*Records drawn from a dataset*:

+===+

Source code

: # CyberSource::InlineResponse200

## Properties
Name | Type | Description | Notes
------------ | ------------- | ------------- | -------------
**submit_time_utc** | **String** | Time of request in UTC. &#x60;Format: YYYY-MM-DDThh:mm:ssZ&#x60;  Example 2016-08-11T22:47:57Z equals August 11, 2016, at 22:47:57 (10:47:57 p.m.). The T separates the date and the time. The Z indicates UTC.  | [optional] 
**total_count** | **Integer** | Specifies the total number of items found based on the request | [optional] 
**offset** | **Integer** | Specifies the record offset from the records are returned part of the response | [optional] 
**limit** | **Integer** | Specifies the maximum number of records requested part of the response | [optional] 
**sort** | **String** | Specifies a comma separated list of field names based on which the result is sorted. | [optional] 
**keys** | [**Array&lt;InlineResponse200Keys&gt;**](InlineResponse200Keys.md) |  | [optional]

+===+

*EXERCISE OBJECTIVE*:
What is needed is an exact repetition of the lines from the first line of the records through the line containing "sorted. | [optional]", both ends included, and nothing more.

*SOLUTION TO THE EXERCISE*:
Source code

: # CyberSource::InlineResponse200

## Properties
Name | Type | Description | Notes
------------ | ------------- | ------------- | -------------
**submit_time_utc** | **String** | Time of request in UTC. &#x60;Format: YYYY-MM-DDThh:mm:ssZ&#x60;  Example 2016-08-11T22:47:57Z equals August 11, 2016, at 22:47:57 (10:47:57 p.m.). The T separates the date and the time. The Z indicates UTC.  | [optional] 
**total_count** | **Integer** | Specifies the total number of items found based on the request | [optional] 
**offset** | **Integer** | Specifies the record offset from the records are returned part of the response | [optional] 
**limit** | **Integer** | Specifies the maximum number of records requested part of the response | [optional] 
**sort** | **String** | Specifies a comma separated list of field names based on which the result is sorted. | [optional] 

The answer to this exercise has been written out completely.